Senão vejamos. Já nas razões de sua edição, a Convenção 137 da OIT, em junho de 1973 (ratificada pelo Brasil através do Decreto Legislativo n. 29, de 22/12/1993, e promulgada pelo Decreto n. 1574, de 31/07/1995) informa como motivação que os trabalhadores deveriam beneficiar-se em razão dos novos métodos de trabalho (modernização) e ter regularização e manutenção de emprego em razão de tal, além de melhor distribuição de renda.
Ora, não se viu tal ocorrer até aqui. Os empresários efetuam uma série de alegações, mas o que se vê é a diminuição do mercado de trabalho do avulso, sem qualquer compensação e, ainda pior, associada à diminuição de renda, em total inversão do pretendido pelo organismo internacional, como pode se depreender do disposto nos itens 34 e 35 da Recomendação 145-OIT.
Há ainda expressas disposições determinadas pela já citada regulamentação internacional jamais levadas a cabo em solo pátrio. A recomendação 145 da OIT determina, em seu item 7, B, em consonância com o disposto na Convenção 137, que os trabalhadores deveriam ter uma garantia de emprego, ou remuneração – o que não ocorre.
Os trabalhadores avulsos do Porto de Santos não possuem qualquer garantia de trabalho e, menos ainda, em relação à renda, embora tenham que estar nos pontos de chamada (escala) três vezes por dia, de segunda a segunda, para concorrer às oportunidades, incertas, de trabalho e renda.
Ou seja, o trabalhador não se fez, ainda, beneficiar pelas compensações necessárias à introdução de novas técnicas de trabalho, tendentes a aumentar os rendimentos dos empresários do setor. Não há aqui nenhuma grande novidade, uma vez que, sabe-se, o Brasil é campeão em má distribuição de renda. Porém, observa-se uma aplicação parcial de determinações legais, ainda em desfavor do trabalhador.
Frise-se que há uma omissão, também, por parte das autoridades (executivas, legislativas e judiciárias) nacionais. Afinal, está disposto no artigo 7º da Recomendação 137 da OIT que, em não sendo levadas a cabo as determinações legais através de Sentenças Arbitrais (ou Convenções Acordos Coletivos), cumpre aplicar as disposições através da legislação nacional. Tal fato ainda não ocorreu e já é tempo de os trabalhadores exigirem a sua contraprestação na "modernização" dos portos, na forma da Lei.
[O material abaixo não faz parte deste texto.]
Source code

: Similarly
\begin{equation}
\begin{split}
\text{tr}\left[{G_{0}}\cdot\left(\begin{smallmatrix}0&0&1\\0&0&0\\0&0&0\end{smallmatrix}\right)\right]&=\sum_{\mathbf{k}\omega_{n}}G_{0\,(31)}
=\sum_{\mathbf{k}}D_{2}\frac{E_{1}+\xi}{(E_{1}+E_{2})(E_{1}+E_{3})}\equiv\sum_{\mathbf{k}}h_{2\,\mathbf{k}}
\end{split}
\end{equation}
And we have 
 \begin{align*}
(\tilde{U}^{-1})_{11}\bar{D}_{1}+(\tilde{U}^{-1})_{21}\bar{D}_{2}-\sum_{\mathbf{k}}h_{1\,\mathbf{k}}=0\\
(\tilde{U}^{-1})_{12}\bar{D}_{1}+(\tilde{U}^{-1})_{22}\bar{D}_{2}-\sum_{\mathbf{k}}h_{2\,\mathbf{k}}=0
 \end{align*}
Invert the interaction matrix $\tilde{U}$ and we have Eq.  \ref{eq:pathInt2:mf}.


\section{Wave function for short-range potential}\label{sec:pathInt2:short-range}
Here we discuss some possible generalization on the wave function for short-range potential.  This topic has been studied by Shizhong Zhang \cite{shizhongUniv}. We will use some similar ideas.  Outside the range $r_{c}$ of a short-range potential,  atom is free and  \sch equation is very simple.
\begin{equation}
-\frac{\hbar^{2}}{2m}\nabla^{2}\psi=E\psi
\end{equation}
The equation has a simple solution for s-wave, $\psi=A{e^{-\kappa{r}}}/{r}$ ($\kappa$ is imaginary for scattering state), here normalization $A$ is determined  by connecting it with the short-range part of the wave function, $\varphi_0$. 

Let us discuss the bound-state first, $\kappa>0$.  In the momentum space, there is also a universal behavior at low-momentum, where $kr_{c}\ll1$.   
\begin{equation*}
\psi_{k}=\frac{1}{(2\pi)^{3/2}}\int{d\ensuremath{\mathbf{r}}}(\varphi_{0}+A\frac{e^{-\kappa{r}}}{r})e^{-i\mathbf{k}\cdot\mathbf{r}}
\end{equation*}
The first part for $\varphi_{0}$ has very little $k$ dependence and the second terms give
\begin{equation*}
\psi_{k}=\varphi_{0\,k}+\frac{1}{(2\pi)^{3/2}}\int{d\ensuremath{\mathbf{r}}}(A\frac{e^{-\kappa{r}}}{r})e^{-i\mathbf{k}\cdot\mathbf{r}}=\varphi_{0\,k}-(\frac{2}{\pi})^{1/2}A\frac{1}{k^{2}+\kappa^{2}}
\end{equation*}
Ou seja, para ser breve, a questão é complicada, e detém tópicos que requerem uma mais ampla apreciação. No entanto, resta evidenciado pelos fatos que urge se voltar à atenção aos problemas dos trabalhadores portuários. E, evidentemente, o MPT e o Judiciário vêm desenvolvendo ações tendentes a garantir a aplicação da Lei, o que deve ser louvado pelos trabalhadores.
O que ocorre é que a lei deve ser acrescida dos itens favoráveis aos trabalhadores, que ainda não foram objeto de atendimento através de Convenções e Acordos Coletivos de Trabalho, até porque, e apesar de tudo, os trabalhadores não tiveram força ou organização suficiente para tal até aqui.
Não se tem a pretensão, nem de longe, de esgotar o tema com a presente exposição, tampouco que as opiniões expostas sejam tidas como verdades absolutas e inquestionáveis.
Mas, por certo, se houver a necessária intervenção no sentido de suprir as existentes lacunas, as relações serão extremamente ‘destensionadas’, com o perdão do neologismo. Espera-se um comportamento social dos empresários mais comprometido, bem como uma atitude mais compreensiva e racional por parte dos poderes Executivo, Legislativo e Judiciário para com os trabalhadores portuários avulsos.